For information, the cpufreq-info output on Ubuntu is:

$ cpufreq-info
cpufrequtils 007: cpufreq-info (C) Dominik Brodowski 2004-2009
Report errors and bugs to [email protected], please.
analyzing CPU 0:
  driver: powernow-k8
  CPUs which run at the same hardware frequency: 0
  CPUs which need to have their frequency coordinated by software: 0
  maximum transition latency: 8.0 us.
  hardware limits: 800 MHz - 1.50 GHz
  available frequency steps: 1.50 GHz, 1.30 GHz, 1000 MHz, 800 MHz
  available cpufreq governors: conservative, ondemand, userspace, powersave, performance
  current policy: frequency should be within 800 MHz and 1.50 GHz.
                  The governor "ondemand" may decide which speed to use
                  within this range.
  current CPU frequency is 800 MHz.
  cpufreq stats: 1.50 GHz:14.79%, 1.30 GHz:1.07%, 1000 MHz:0.71%, 800 MHz:83.43%  (277433)
analyzing CPU 1:
  driver: powernow-k8
  CPUs which run at the same hardware frequency: 1
  CPUs which need to have their frequency coordinated by software: 1
  maximum transition latency: 8.0 us.
  hardware limits: 800 MHz - 1.50 GHz
  available frequency steps: 1.50 GHz, 1.30 GHz, 1000 MHz, 800 MHz
  available cpufreq governors: conservative, ondemand, userspace, powersave, performance
  current policy: frequency should be within 800 MHz and 1.50 GHz.
                  The governor "ondemand" may decide which speed to use
                  within this range.
  current CPU frequency is 800 MHz.
  cpufreq stats: 1.50 GHz:14.56%, 1.30 GHz:1.06%, 1000 MHz:0.79%, 800 MHz:83.59%  (384089)

The reason I want this feature to work is: save energy, run quieter (less hot) and also simple curiosity to understand better why this is not working and how to make it work.

That Microserver only supports Windows and RHEL, see the quickspecs. — , Feb 08 '13 at 13:47
run `cpufreq-info` on the host OS, it will probably complain that there's no driver available. — Chris S, Feb 08 '13 at 13:55
It officially supports Windows and RHEL. I does not mean that other OS won't run on top of it.
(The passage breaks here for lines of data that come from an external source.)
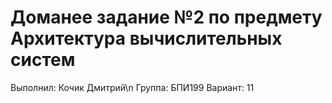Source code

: # Доманее задание №2 по предмету Архитектура вычислительных систем
Выполнил: Кочик Дмитрий\n
Группа: БПИ199
Вариант: 11
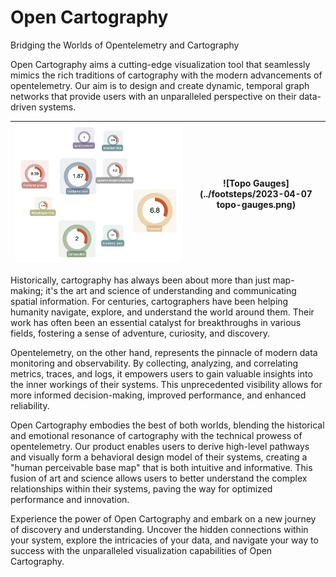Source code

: # Open Cartography

Bridging the Worlds of Opentelemetry and Cartography

Open Cartography aims a cutting-edge visualization tool that seamlessly mimics the rich traditions of cartography with the modern advancements of opentelemetry. Our aim is to design and create dynamic, temporal graph networks that provide users with an unparalleled perspective on their data-driven systems.

| ![Simplistic Gauges](https://github.com/open-cartography/.github/blob/main/footsteps/2023-04-06%20SimplisticGauges.png) | ![Topo Gauges](../footsteps/2023-04-07 topo-gauges.png) |
|:---:|:---:|


Historically, cartography has always been about more than just map-making; it's the art and science of understanding and communicating spatial information. For centuries, cartographers have been helping humanity navigate, explore, and understand the world around them. Their work has often been an essential catalyst for breakthroughs in various fields, fostering a sense of adventure, curiosity, and discovery.

Opentelemetry, on the other hand, represents the pinnacle of modern data monitoring and observability. By collecting, analyzing, and correlating metrics, traces, and logs, it empowers users to gain valuable insights into the inner workings of their systems. This unprecedented visibility allows for more informed decision-making, improved performance, and enhanced reliability.

Open Cartography embodies the best of both worlds, blending the historical and emotional resonance of cartography with the technical prowess of opentelemetry. Our product enables users to derive high-level pathways and visually form a behavioral design model of their systems, creating a "human perceivable base map" that is both intuitive and informative. This fusion of art and science allows users to better understand the complex relationships within their systems, paving the way for optimized performance and innovation.

Experience the power of Open Cartography and embark on a new journey of discovery and understanding. Uncover the hidden connections within your system, explore the intricacies of your data, and navigate your way to success with the unparalleled visualization capabilities of Open Cartography.


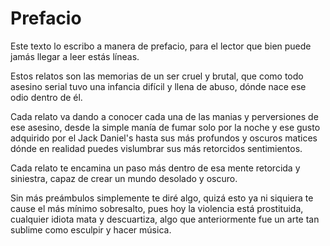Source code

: # Prefacio

Este texto lo escribo a manera de prefacio, para el lector que bien puede jamás llegar a leer estás líneas.

Estos relatos son las memorias de un ser cruel y brutal, que como todo asesino serial tuvo una infancia difícil y llena de abuso, dónde nace ese odio dentro de él.

Cada relato va dando a conocer cada una de las manias y perversiones de ese asesino, desde la simple manía de fumar solo por la noche y ese gusto adquirido por el Jack Daniel's hasta sus más profundos y oscuros matices dónde en realidad puedes vislumbrar sus más retorcidos sentimientos.

Cada relato te encamina un paso más dentro de esa mente retorcida y siniestra, capaz de crear un mundo desolado y oscuro.

Sin más preámbulos simplemente te diré algo, quizá esto ya ni siquiera te cause el más mínimo sobresalto, pues hoy la violencia está prostituida, cualquier idiota mata y descuartiza, algo que anteriormente fue un arte tan sublime como esculpir y hacer música.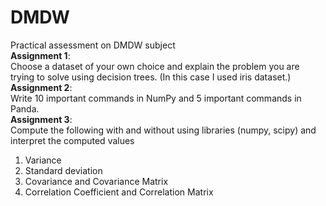 # DMDW
Practical assessment on DMDW subject <br />
**Assignment 1**:<br />
Choose a dataset of your own choice and explain the problem you are trying to solve using decision trees. (In this case I used iris dataset.)<br />
**Assignment 2**:<br />
Write 10 important commands in NumPy and 5 important commands in Panda.<br />
**Assignment 3**:<br />
Compute the following with and without using libraries (numpy, scipy) and interpret the computed values<br />
1. Variance<br />
2. Standard deviation<br />
3. Covariance and Covariance Matrix<br />
4. Correlation Coefficient and Correlation Matrix<br />
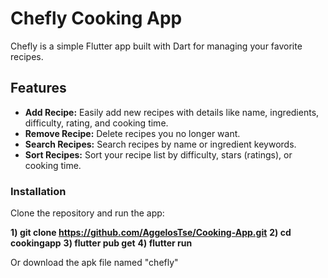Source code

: # Chefly Cooking App

Chefly is a simple Flutter app built with Dart for managing your favorite recipes.

## Features

- **Add Recipe:** Easily add new recipes with details like name, ingredients, difficulty, rating, and cooking time.
- **Remove Recipe:** Delete recipes you no longer want.
- **Search Recipes:** Search recipes by name or ingredient keywords.
- **Sort Recipes:** Sort your recipe list by difficulty, stars (ratings), or cooking time.

### Installation

Clone the repository and run the app:

  
  **1) git clone https://github.com/AggelosTse/Cooking-App.git**
  **2) cd cookingapp**
  **3) flutter pub get**
  **4) flutter run**


Or download the apk file named "chefly"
Note that the CPU scaling is working perfectly on Ubuntu and FreeBSD when they are installed on the bare metal (so not through virtualisation). In addition, when installed on bare metal both OS are working perfectly, no driver missing or weird behaviour. Finally, `cpufreq-info` does not complain and outputs proper information, so the CPU is fully supported (of course in a way!). The driver used is powernow-k8 which is also logical. — Huygens, Feb 08 '13 at 14:06
@ChrisS I have added the cpufreq-info information to the original question. — Huygens, Feb 08 '13 at 18:36
If you don't really need frequency scaling, you can always disable it. — Michael Hampton, Feb 08 '13 at 18:44
@MichaelHampton as I am doing some benchmarking to tune properly my kvm install, I setup the governor to performance which indeed disable scaling. However, I obviously want this feature to work or I would not have ask the question ;-) — Huygens, Feb 08 '13 at 21:05
let us [continue this discussion in chat](http://chat.stackexchange.com/rooms/7472/discussion-between-huygens-and-iain) — Huygens, Feb 11 '13 at 07:55

score 10 · Accepted Answer · edited Apr 13 '17 at 12:36

I have found the solution thanks to the tip given by Nils and a nice article.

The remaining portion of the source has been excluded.